Government officials say that the Tony Blair Institute for Global Change has been hired by President Samia to handle two of her administration’s key projects: the fight against Covid-19 and rebuilding Tanzania’s international reputation.
In July, Blair paid his first courtesy call to Tanzania where he and President Samia discussed how to combat the Covid-19 pandemic.
A spokesperson for the Institute says, “Mr Blair discussed the support his institute is providing to help African countries as they try to access vaccines, plan for roll out and build domestic manufacturing capacity for the future.”
I believe vaccination is the way to go. The virus can only be defeated when everyone is safe.”
For her part, President Samia urged Blair and his institute to encourage the African continent to participate in vaccine production.
The Tony Blair Institute for Global Change was set up by the former UK prime minister 16 years ago, with the aim to make globalisation work for the majority. Its clients include the Democratic Republic of Congo, Sierra Leone and Tanzania. Preliminary contact has been made with the Government of Zambia.
No more denialism
There has been a change of tack in Tanzania since the Covid-19 denialism period of the late President John Magufuli.

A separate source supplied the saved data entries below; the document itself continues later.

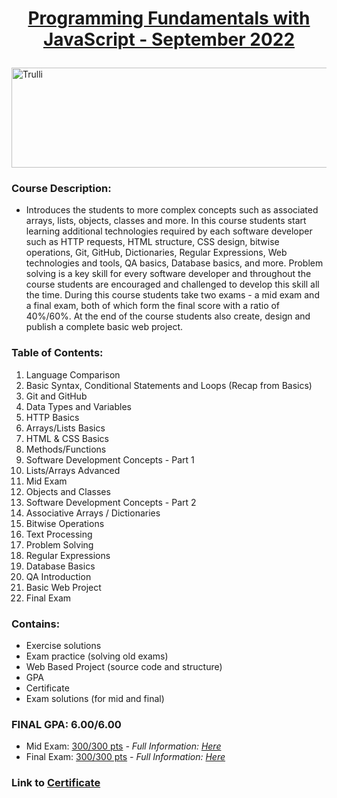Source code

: <html>
<body>

# <p align="center"><a href="https://softuni.bg/trainings/3839/programming-fundamentals-with-javascript-september-2022"> Programming Fundamentals with JavaScript - September 2022  </a><p>

<a href="https://softuni.bg/">
<img src="https://stringfixer.com/files/651542214.jpg" alt="Trulli" width="1218" height="160">
</a>

</body>
</html>

### Course Description:
- Introduces the students to more complex concepts such as associated arrays, lists, objects, classes and more. In this course students start learning additional technologies required by each software developer such as HTTP requests, HTML structure, CSS design, bitwise operations, Git, GitHub, Dictionaries, Regular Expressions, Web technologies and tools, QA basics, Database basics, and more. Problem solving is a key skill for every software developer and throughout the course students are encouraged and challenged to develop this skill all the time. During this course students take two exams - a mid exam and a final exam, both of which form the final score with a ratio of 40%/60%. At the end of the course students also create, design and publish a complete basic web project.

### Table of Contents:
1. Language Comparison
2. Basic Syntax, Conditional Statements and Loops (Recap from Basics)
3. Git and GitHub
4. Data Types and Variables
5. HTTP Basics
6. Arrays/Lists Basics
7. HTML & CSS Basics
8. Methods/Functions
9. Software Development Concepts - Part 1
10. Lists/Arrays Advanced
11. Mid Exam
12. Objects and Classes
13. Software Development Concepts - Part 2
14. Associative Arrays / Dictionaries
15. Bitwise Operations
16. Text Processing
17. Problem Solving
18. Regular Expressions
19. Database Basics
20. QA Introduction
21. Basic Web Project
22. Final Exam

### Contains:
- Exercise solutions
- Exam practice (solving old exams)
- Web Based Project (source code and structure)
- GPA
- Certificate
- Exam solutions (for mid and final)

### FINAL GPA: 6.00/6.00 
- Mid Exam: <a href="https://i.imgur.com/9MaY4xp.png">300/300 pts</a> <i> - Full Information: <a href="https://github.com/mirokrastanov/Software-Engineering-SoftUni/tree/main/softuni-js-fundamentals/mid-exam">Here</a></i>
- Final Exam: <a href="https://i.imgur.com/ZQ9OGlm.png">300/300 pts</a> <i> - Full Information: <a href="https://github.com/mirokrastanov/Software-Engineering-SoftUni/tree/main/softuni-js-fundamentals/final-exam">Here</a></i>

### Link to <a href="https://softuni.bg/certificates/details/149442/7cdc532d">Certificate </a>
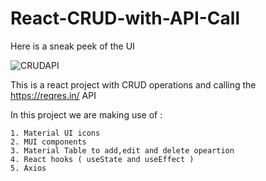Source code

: # React-CRUD-with-API-Call

Here is a sneak peek of the UI 

![CRUDAPI](https://user-images.githubusercontent.com/36701679/138739627-37a28627-e7bd-4997-8260-56e62515889f.JPG)

This is a react project with CRUD operations and calling the https://reqres.in/ API 

In this project we are making use of  :

    1. Material UI icons 
    2. MUI components 
    3. Material Table to add,edit and delete opeartion 
    4. React hooks ( useState and useEffect ) 
    5. Axios
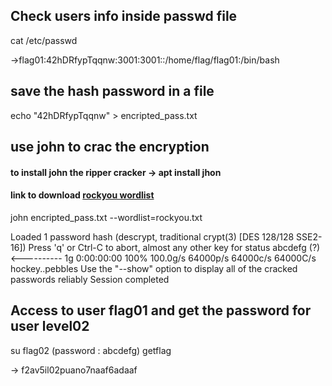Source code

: ## Check users info inside passwd file
cat /etc/passwd

->flag01:42hDRfypTqqnw:3001:3001::/home/flag/flag01:/bin/bash

## save the hash password in a file 
echo "42hDRfypTqqnw" > encripted_pass.txt

## use john to crac the encryption
#### to install john the ripper cracker -> apt install jhon
#### link to download [rockyou wordlist](https://github.com/brannondorsey/naive-hashcat/releases/download/data/rockyou.txt)
john encripted_pass.txt --wordlist=rockyou.txt

Loaded 1 password hash (descrypt, traditional crypt(3) [DES 128/128 SSE2-16])
Press 'q' or Ctrl-C to abort, almost any other key for status
abcdefg          (?) <----------
1g 0:00:00:00 100% 100.0g/s 64000p/s 64000c/s 64000C/s hockey..pebbles
Use the "--show" option to display all of the cracked passwords reliably
Session completed

## Access to user flag01 and get the password for user level02
su flag02 (password : abcdefg)
getflag

-> f2av5il02puano7naaf6adaaf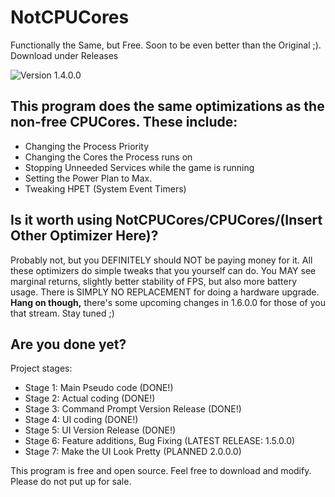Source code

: # NotCPUCores
Functionally the Same, but Free. Soon to be even better than the Original ;). Download under Releases

![Version 1.4.0.0](https://i.imgur.com/y54djgm.gif)

## This program does the same optimizations as the non-free CPUCores. These include:

* Changing the Process Priority
* Changing the Cores the Process runs on
* Stopping Unneeded Services while the game is running
* Setting the Power Plan to Max.
* Tweaking HPET (System Event Timers)

## Is it worth using NotCPUCores/CPUCores/(Insert Other Optimizer Here)?

Probably not, but you DEFINITELY should NOT be paying money for it. All these optimizers do simple tweaks that you yourself can do. You MAY see marginal returns, slightly better stability of FPS, but also more battery usage. There is SIMPLY NO REPLACEMENT for doing a hardware upgrade. **Hang on though,** there's some upcoming changes in 1.6.0.0 for those of you that stream. Stay tuned ;)

## Are you done yet?

Project stages:

* Stage 1: Main Pseudo code (DONE!)
* Stage 2: Actual coding (DONE!)
* Stage 3: Command Prompt Version Release (DONE!)
* Stage 4: UI coding (DONE!)
* Stage 5: UI Version Release (DONE!)
* Stage 6: Feature additions, Bug Fixing (LATEST RELEASE: 1.5.0.0)
* Stage 7: Make the UI Look Pretty (PLANNED 2.0.0.0)

This program is free and open source. Feel free to download and modify. Please do not put up for sale.

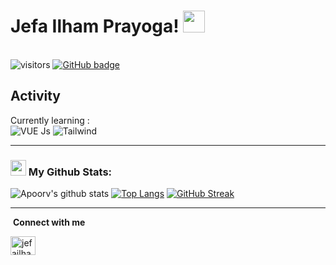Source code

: # Jefa Ilham Prayoga! <img src="https://github.com/TheDudeThatCode/TheDudeThatCode/blob/master/Assets/Hi.gif" width="35" />

<br>
<img src="https://visitor-badge.laobi.icu/badge?page_id=jefailhamprayoga13" alt="visitors"/>  
<a href="https://github.com/jefailhamprayoga13?tab=followers">
    <img src="https://img.shields.io/github/followers/jefailhamprayoga13?tab=followers?label=blue&logo=github&style=for-the-badge" alt="GitHub badge" />
  </a>
  
## Activity
Currently learning : <br/> ![VUE Js](https://www.vectorlogo.zone/logos/vuejs/vuejs-icon.svg)   ![Tailwind](https://www.vectorlogo.zone/logos/tailwindcss/tailwindcss-icon.svg)
<br/>



---
### <img src='https://media1.giphy.com/media/du3J3cXyzhj75IOgvA/giphy.gif?cid=ecf05e47x2g034i9pzwtzzsd3xgg2w9nr94t4tflbbgo3008&rid=giphy.gif' width='25' /> My Github Stats:
![Apoorv's github stats](https://github-readme-stats.vercel.app/api?username=jefailhamprayoga13&show_icons=true&title_color=ffc857&icon_color=8ac926&text_color=daf7dc&bg_color=151515&hide=issues&count_private=true&include_all_commits=true)
[![Top Langs](https://github-readme-stats.vercel.app/api/top-langs/?username=jefailhamprayoga13&layout=compact&text_color=daf7dc&bg_color=151515&hide=css,html,php)](https://github.com/jefailhamprayoga13/github-readme-stats)
[![GitHub Streak](https://github-readme-streak-stats.herokuapp.com/?user=jefailhamprayoga13&theme=dark)](https://git.io/streak-stats)




---

&nbsp;**Connect with me**
<p align="left">

<a href="https://instagram.com/jefa.ilham" target="blank"><img align="center" src="https://www.vectorlogo.zone/logos/instagram/instagram-icon.svg" alt="jefailham" height="30" width="40" /></a>
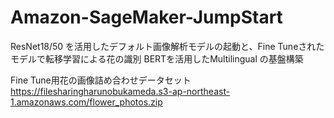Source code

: # Amazon-SageMaker-JumpStart

ResNet18/50 を活用したデフォルト画像解析モデルの起動と、Fine Tuneされたモデルで転移学習による花の識別
BERTを活用したMultilingual の基盤構築

Fine Tune用花の画像詰め合わせデータセット
https://filesharingharunobukameda.s3-ap-northeast-1.amazonaws.com/flower_photos.zip


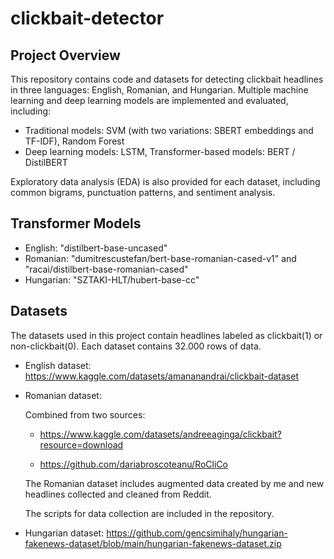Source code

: # clickbait-detector

## Project Overview

This repository contains code and datasets for detecting clickbait headlines in three languages: English, Romanian, and Hungarian. Multiple machine learning and deep learning models are implemented and evaluated, including:
- Traditional models: SVM (with two variations: SBERT embeddings and TF-IDF), Random Forest
- Deep learning models: LSTM, Transformer-based models: BERT / DistilBERT

Exploratory data analysis (EDA) is also provided for each dataset, including common bigrams, punctuation patterns, and sentiment analysis.

## Transformer Models

- English: "distilbert-base-uncased"
- Romanian: "dumitrescustefan/bert-base-romanian-cased-v1" and "racai/distilbert-base-romanian-cased"
- Hungarian: "SZTAKI-HLT/hubert-base-cc"


## Datasets

The datasets used in this project contain headlines labeled as clickbait(1) or non-clickbait(0). Each dataset contains 32.000 rows of data.
- English dataset: https://www.kaggle.com/datasets/amananandrai/clickbait-dataset
- Romanian dataset:
  
  Combined from two sources:
  
  - https://www.kaggle.com/datasets/andreeaginga/clickbait?resource=download
    
  - https://github.com/dariabroscoteanu/RoCliCo
  
  The Romanian dataset includes augmented data created by me and new headlines collected and cleaned from Reddit.
  
  The scripts for data collection are included in the repository.
  
- Hungarian dataset: https://github.com/gencsimihaly/hungarian-fakenews-dataset/blob/main/hungarian-fakenews-dataset.zip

President Samia has turned out the denialism policy that was implemented by her predecessor. “I believe vaccination is the way to go. The virus can only be defeated when everyone is safe,” she said on 15 October 2021 when addressing rallies in the northern part of Tanzania.
In July this year, the Tanzanian government received more than one million Johnson and Johnson vaccine doses, which were donated by the US government.
Two months later, the East African country received another one million Sinopharm doses as a donation from the Chinese government that aims to boost vaccination rollout in Tanzania.
Statistics from the health ministry show that Tanzania has already vaccinated 900,000 people with the Johnson and Johnson vaccine, and the Sinopharm vaccine rollout is expected to kick off in a few days.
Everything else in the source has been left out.